Entries provided
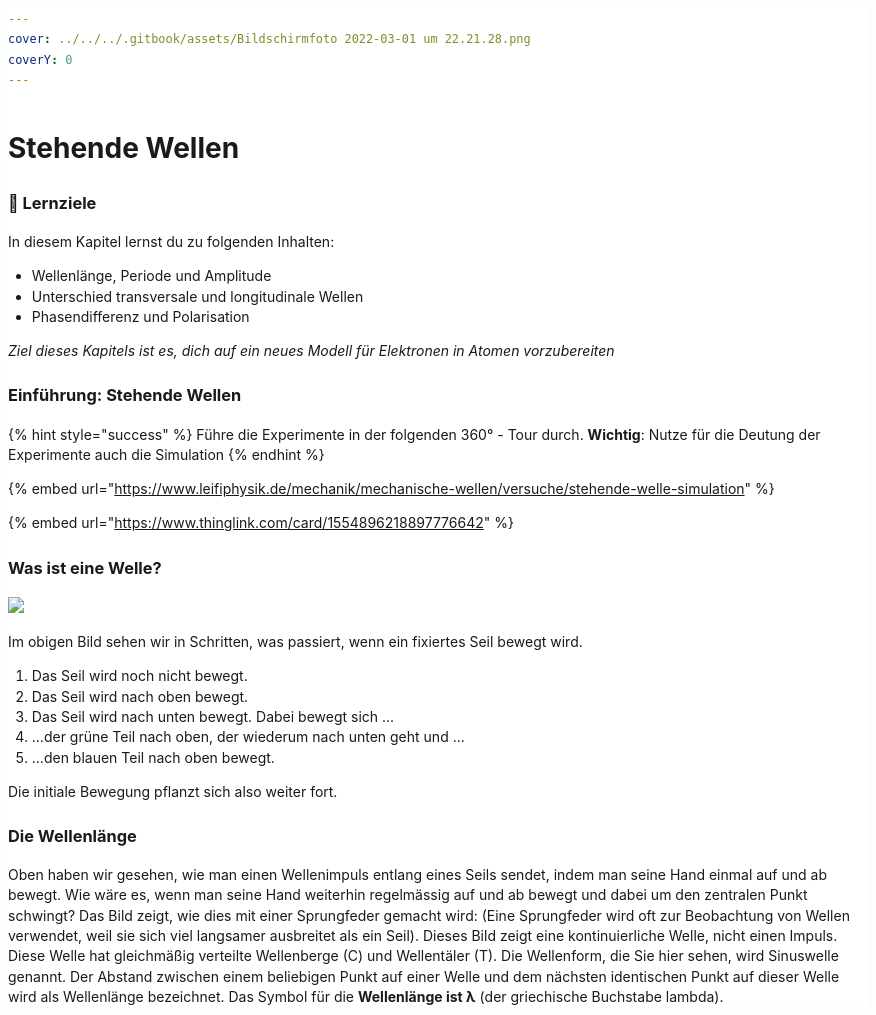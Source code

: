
 ```yaml
---
cover: ../../../.gitbook/assets/Bildschirmfoto 2022-03-01 um 22.21.28.png
coverY: 0
---
```


# Stehende Wellen

### :dart: Lernziele

In diesem Kapitel lernst du zu folgenden Inhalten:

* Wellenlänge, Periode und Amplitude
* Unterschied transversale und longitudinale Wellen
* Phasendifferenz und Polarisation

_Ziel dieses Kapitels ist es, dich auf ein neues Modell für Elektronen in Atomen vorzubereiten_

### Einführung: Stehende Wellen

{% hint style="success" %}
Führe die Experimente in der folgenden 360° - Tour durch. **Wichtig**: Nutze für die Deutung der Experimente auch die Simulation
{% endhint %}

{% embed url="https://www.leifiphysik.de/mechanik/mechanische-wellen/versuche/stehende-welle-simulation" %}

{% embed url="https://www.thinglink.com/card/1554896218897776642" %}

### Was ist eine Welle?

![](<../../../.gitbook/assets/image (26).png>)



Im obigen Bild sehen wir in Schritten, was passiert, wenn ein fixiertes Seil bewegt wird.

1. Das Seil wird noch nicht bewegt.
2. Das Seil wird nach oben bewegt.
3. Das Seil wird nach unten bewegt. Dabei bewegt sich ...
4. ...der grüne Teil nach oben, der wiederum nach unten geht und ...
5. ...den blauen Teil nach oben bewegt.

Die initiale Bewegung pflanzt sich also weiter fort.

### Die Wellenlänge

Oben haben wir gesehen, wie man einen Wellenimpuls entlang eines Seils sendet, indem man seine Hand einmal auf und ab bewegt. Wie wäre es, wenn man seine Hand weiterhin regelmässig auf und ab bewegt und dabei um den zentralen Punkt schwingt? Das Bild zeigt, wie dies mit einer Sprungfeder gemacht wird: (Eine Sprungfeder wird oft zur Beobachtung von Wellen verwendet, weil sie sich viel langsamer ausbreitet als ein Seil). Dieses Bild zeigt eine kontinuierliche Welle, nicht einen Impuls. Diese Welle hat gleichmäßig verteilte Wellenberge (C) und Wellentäler (T). Die Wellenform, die Sie hier sehen, wird Sinuswelle genannt. Der Abstand zwischen einem beliebigen Punkt auf einer Welle und dem nächsten identischen Punkt auf dieser Welle wird als Wellenlänge bezeichnet. Das Symbol für die **Wellenlänge ist λ** (der griechische Buchstabe lambda).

Task
Word for word, restate the lines above from the line containing "in Atomen vorzubereiten_" through the line containing "### Die Wellenlänge", with both included and nothing else.

Exercise solution
_Ziel dieses Kapitels ist es, dich auf ein neues Modell für Elektronen in Atomen vorzubereiten_

### Einführung: Stehende Wellen

{% hint style="success" %}
Führe die Experimente in der folgenden 360° - Tour durch. **Wichtig**: Nutze für die Deutung der Experimente auch die Simulation
{% endhint %}

{% embed url="https://www.leifiphysik.de/mechanik/mechanische-wellen/versuche/stehende-welle-simulation" %}

{% embed url="https://www.thinglink.com/card/1554896218897776642" %}

### Was ist eine Welle?

![](<../../../.gitbook/assets/image (26).png>)



Im obigen Bild sehen wir in Schritten, was passiert, wenn ein fixiertes Seil bewegt wird.

1. Das Seil wird noch nicht bewegt.
2. Das Seil wird nach oben bewegt.
3. Das Seil wird nach unten bewegt. Dabei bewegt sich ...
4. ...der grüne Teil nach oben, der wiederum nach unten geht und ...
5. ...den blauen Teil nach oben bewegt.

Die initiale Bewegung pflanzt sich also weiter fort.

### Die Wellenlänge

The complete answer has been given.